The certainty score may be utilized as an indicator to identify compounds for signals observed in a user's LC/MS data. Thus, by utilizing the certainty score, the compound identifier 128 may identify, based on the expected RTs 114, at least one compound 130.

FIG. 2 illustrates a flow chart of utilization and determination of observed glucose units (GU), expected GU, and predicted GU to illustrate operation of the apparatus 100, in accordance with an example of the present disclosure.

Referring to FIG. 2, at 200, the apparatus 100 may apply (e.g., by the RT analyzer 108) an adjustment to the expected GU (or RT) of each glycan structure in a library of expected GU/RT values at 202 according to the number of acidic monosaccharides it contains, which can be 0, 1, 2, 3 or 4. These “charge groups” of glycans are known, respectively, as S0, S1, S2, S3 and S4. The magnitude of the adjustment applied by the RT analyzer 108 at 204 (further details provided with respect to FIG. 3) to the GU (or expected RT) may be determined using the RT of labeled glycans of known structure, either as adjacent, external RT standards, or internal RT standards if some peaks in the sample itself have been confidently assigned. For example, the observed GU of an S0 glycan such as GOF may be determined and then the deviation from the expected value (from a “library” of expected GU values) may be applied as an adjustment to the predicted GU/RT of all other S0 glycans. In this regard, FIG. 2 illustrates a flow chart of utilization and determination of observed glucose units (GU), expected GU, and predicted GU to illustrate operation of the apparatus 100, in accordance with an example of the present disclosure.

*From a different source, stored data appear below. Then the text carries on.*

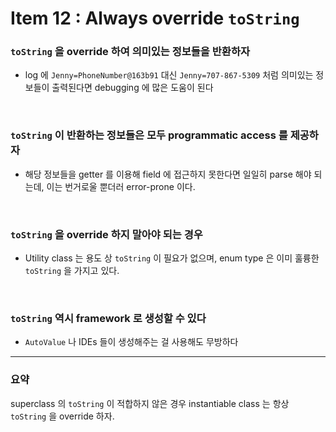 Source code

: # Item 12 : Always override `toString`

### `toString` 을 override 하여 의미있는 정보들을 반환하자 
* log 에 `Jenny=PhoneNumber@163b91` 대신 `Jenny=707-867-5309` 처럼 의미있는 정보들이 출력된다면 debugging 에 많은 도움이 된다

<br/>

### `toString` 이 반환하는 정보들은 모두 programmatic access 를 제공하자
* 해당 정보들을 getter 를 이용해 field 에 접근하지 못한다면 일일히 parse 해야 되는데, 이는 번거로울 뿐더러 error-prone 이다.

<br/>

### `toString` 을 override 하지 말아야 되는 경우
* Utility class 는 용도 상 `toString` 이 필요가 없으며, enum type 은 이미 훌륭한 `toString` 을 가지고 있다.

<br/>

### `toString` 역시 framework 로 생성할 수 있다
* `AutoValue` 나 IDEs 들이 생성해주는 걸 사용해도 무방하다

***

### 요약
superclass 의 `toString` 이 적합하지 않은 경우 instantiable class 는 항상 `toString` 을 override 하자. 
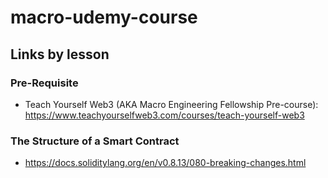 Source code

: # macro-udemy-course

## Links by lesson
### Pre-Requisite
- Teach Yourself Web3 (AKA Macro Engineering Fellowship Pre-course): https://www.teachyourselfweb3.com/courses/teach-yourself-web3

### The Structure of a Smart Contract
- https://docs.soliditylang.org/en/v0.8.13/080-breaking-changes.html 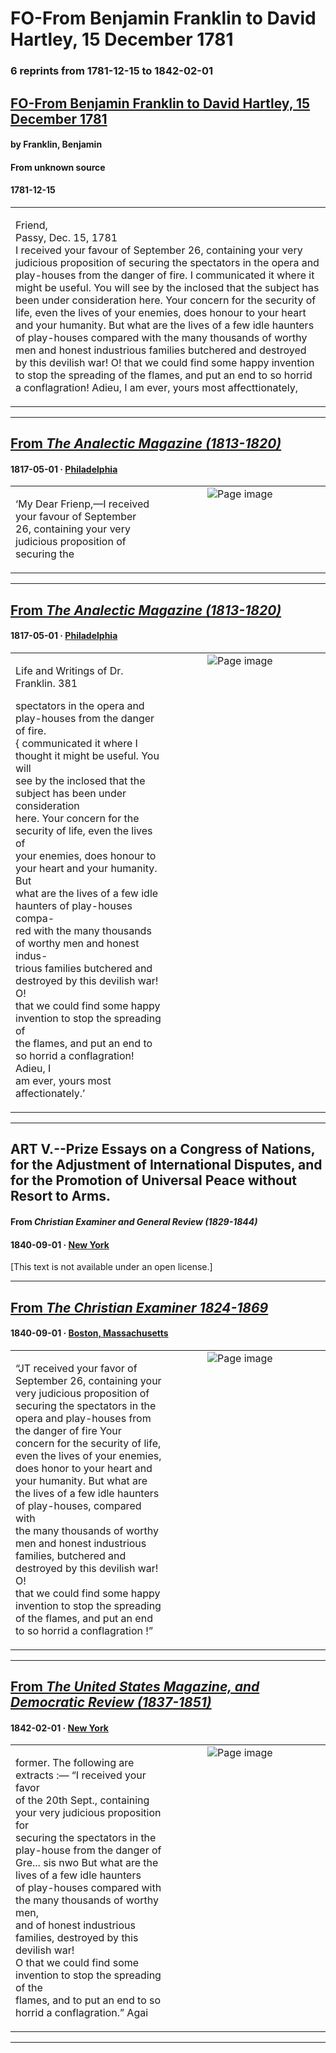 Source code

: 
# FO-From Benjamin Franklin to David Hartley, 15 December 1781

### 6 reprints from 1781-12-15 to 1842-02-01

## [FO-From Benjamin Franklin to David Hartley, 15 December 1781](https://founders.archives.gov/documents/Franklin/01-36-02-0175)

#### by Franklin, Benjamin

#### From unknown source

#### 1781-12-15

<table style="width: 100%;"><tr><td style="width: 50%">

 Friend,  
Passy, Dec. 15, 1781  
I received your favour of September 26, containing your very judicious proposition of securing the spectators in the opera and play-houses from the danger of fire. I communicated it where it might be useful. You will see by the inclosed that the subject has been under consideration here. Your concern for the security of life, even the lives of your enemies, does honour to your heart and your humanity. But what are the lives of a few idle haunters of play-houses compared with the many thousands of worthy men and honest industrious families butchered and destroyed by this devilish war! O! that we could find some happy invention to stop the spreading of the flames, and put an end to so horrid a conflagration! Adieu, I am ever, yours most affecttionately,
</td></tr></table>

---

## [From _The Analectic Magazine (1813-1820)_](https://archive.org/details/sim_analectic-magazine_1817-05_9/page/n29/mode/1up?view=theater)

#### 1817-05-01 &middot; [Philadelphia](http://dbpedia.org/resource/Philadelphia)

<table style="width: 100%;"><tr><td style="width: 50%">

  
‘My Dear Frienp,—I received your favour of September  
26, containing your very judicious proposition of securing the
</td><td style="width: 50%; max-height: 75%; margin: auto; display: block;">
<img alt="Page image" src="https://iiif.archive.org/iiif/sim_analectic-magazine_1817-05_9&#0036;29/pct:24.628995,84.330144,67.009132,3.007519/600,/0/default.jpg"/>
</td>
</tr></table>

---

## [From _The Analectic Magazine (1813-1820)_](https://archive.org/details/sim_analectic-magazine_1817-05_9/page/n30/mode/1up?view=theater)

#### 1817-05-01 &middot; [Philadelphia](http://dbpedia.org/resource/Philadelphia)

<table style="width: 100%;"><tr><td style="width: 50%">

  
Life and Writings of Dr. Franklin. 381  
  
spectators in the opera and play-houses from the danger of fire.  
{ communicated it where I thought it might be useful. You will  
see by the inclosed that the subject has been under consideration  
here. Your concern for the security of life, even the lives of  
your enemies, does honour to your heart and your humanity. But  
what are the lives of a few idle haunters of play-houses compa-  
red with the many thousands of worthy men and honest indus-  
trious families butchered and destroyed by this devilish war! O!  
that we could find some happy invention to stop the spreading of  
the flames, and put an end to so horrid a conflagration! Adieu, I  
am ever, yours most affectionately.’
</td><td style="width: 50%; max-height: 75%; margin: auto; display: block;">
<img alt="Page image" src="https://iiif.archive.org/iiif/sim_analectic-magazine_1817-05_9&#0036;30/pct:11.786530,12.764867,67.694064,19.429255/600,/0/default.jpg"/>
</td>
</tr></table>

---

## ART V.--Prize Essays on a Congress of Nations, for the Adjustment of International Disputes, and for the Promotion of Universal Peace without Resort to Arms.

#### From _Christian Examiner and General Review (1829-1844)_

#### 1840-09-01 &middot; [New York](http://dbpedia.org/resource/New_York_City)

[This text is not available under an open license.]

---

## [From _The Christian Examiner 1824-1869_](https://archive.org/details/sim_christian-examiner_1840-09_29_1/page/n89/mode/1up?view=theater)

#### 1840-09-01 &middot; [Boston, Massachusetts](http://dbpedia.org/resource/Boston)

<table style="width: 100%;"><tr><td style="width: 50%">

  
  
“JT received your favor of September 26, containing your  
very judicious proposition of securing the spectators in the  
opera and play-houses from the danger of fire Your  
concern for the security of life, even the lives of your enemies,  
does honor to your heart and your humanity. But what are  
the lives of a few idle haunters of play-houses, compared with  
the many thousands of worthy men and honest industrious  
families, butchered and destroyed by this devilish war! O!  
that we could find some happy invention to stop the spreading  
of the flames, and put an end to so horrid a conflagration !”
</td><td style="width: 50%; max-height: 75%; margin: auto; display: block;">
<img alt="Page image" src="https://iiif.archive.org/iiif/sim_christian-examiner_1840-09_29_1&#0036;89/pct:21.315029,42.735043,63.872832,15.641026/600,/0/default.jpg"/>
</td>
</tr></table>

---

## [From _The United States Magazine, and Democratic Review (1837-1851)_](https://archive.org/details/sim_united-states-democratic-review_1842-02_10_44/page/n4/mode/1up?view=theater)

#### 1842-02-01 &middot; [New York](http://dbpedia.org/resource/New_York_City)

<table style="width: 100%;"><tr><td style="width: 50%">

  
former. The following are extracts :— “I received your favor  
of the 20th Sept., containing your very judicious proposition for  
securing the spectators in the play-house from the danger of  
Gre... sis nwo But what are the lives of a few idle haunters  
of play-houses compared with the many thousands of worthy men,  
and of honest industrious families, destroyed by this devilish war!  
O that we could find some invention to stop the spreading of the  
flames, and to put an end to so horrid a conflagration.” Agai
</td><td style="width: 50%; max-height: 75%; margin: auto; display: block;">
<img alt="Page image" src="https://iiif.archive.org/iiif/sim_united-states-democratic-review_1842-02_10_44&#0036;4/pct:11.777583,53.645833,64.098074,13.760965/600,/0/default.jpg"/>
</td>
</tr></table>

---

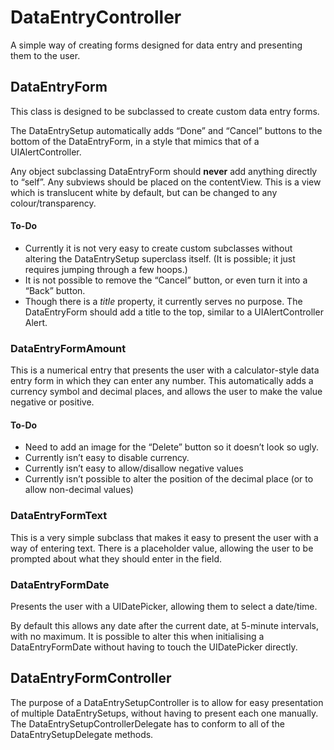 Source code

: # DataEntryController
A simple way of creating forms designed for data entry and presenting them to the user.

## DataEntryForm
This class is designed to be subclassed to create custom data entry forms.

The DataEntrySetup automatically adds “Done” and “Cancel” buttons to the bottom of the DataEntryForm, in a style that mimics that of a UIAlertController.

Any object subclassing DataEntryForm should **never** add anything directly to “self”. Any subviews should be placed on the contentView. This is a view which is translucent white by default, but can be changed to any colour/transparency.


#### To-Do
- Currently it is not very easy to create custom subclasses without altering the DataEntrySetup superclass itself. (It is possible; it just requires jumping through a few hoops.)
- It is not possible to remove the “Cancel” button, or even turn it into a “Back” button.
- Though there is a *title* property, it currently serves no purpose. The DataEntryForm should add a title to the top, similar to a UIAlertController Alert.


### DataEntryFormAmount
This is a numerical entry that presents the user with a calculator-style data entry form in which they can enter any number. This automatically adds a currency symbol and decimal places, and allows the user to make the value negative or positive.


#### To-Do
- Need to add an image for the “Delete” button so it doesn’t look so ugly.
- Currently isn’t easy to disable currency.
- Currently isn’t easy to allow/disallow negative values
- Currently isn’t possible to alter the position of the decimal place (or to allow non-decimal values)


### DataEntryFormText
This is a very simple subclass that makes it easy to present the user with a way of entering text. There is a placeholder value, allowing the user to be prompted about what they should enter in the field.


### DataEntryFormDate
Presents the user with a UIDatePicker, allowing them to select a date/time.

By default this allows any date after the current date, at 5-minute intervals, with no maximum. It is possible to alter this when initialising a DataEntryFormDate without having to touch the UIDatePicker directly.


## DataEntryFormController
The purpose of a DataEntrySetupController is to allow for easy presentation of multiple DataEntrySetups, without having to present each one manually. The DataEntrySetupControllerDelegate has to conform to all of the DataEntrySetupDelegate methods.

Specifically, referring to FIG. 2, with respect to user tasks at 206, at 208, a user may run a glucose standard, which may be utilized for glucose ladder RTs at block 210 that are further received by the RT analyzer 108 at block 212 to determine a 5^th order polynomial GU=f(RT). The output from block 212 may be utilized by the RT analyzer 108 at block 214 to determine GU with equation f (observed GU).

At 216, a user may run a glycan sample, which may be utilized for one neutral and one charged glycan RTs at block 218, which are also received by the RT analyzer 108 at block 214 to determine GU with equation f (observed GU).

The glucose ladder RTs at block 210 may be further received by the RT analyzer 108 at block 220 to determine a 5^th order polynomial RT=g(GU).

The operations at blocks 212, 214, and 220, as well as the operations as blocks 200, 202, 204, 224, 226, and 228 may be performed at a server at 222.

The output of blocks 212, 214, and 220 may be utilized by the RT analyzer 108 at block 224 to determine RT with equation g.

The determined RT from block 224 may be utilized with equation f (e.g., block 212), and at block 226, the difference between the result and the predicted GU may be determined. This difference may be divided by the slope (first derivative) of equation f at the x-value RT (calculated at block 224) to generate an adjustment value at block 226, which is then subtracted from the RT of block 224 to determine (e.g., by the expected RT generator 112) expected RTs 114 at block 228. This resulting RT (block 228) may be fed back through the process in block 226 in an iterative fashion, if desired, to generate increasingly accurate expected RTs.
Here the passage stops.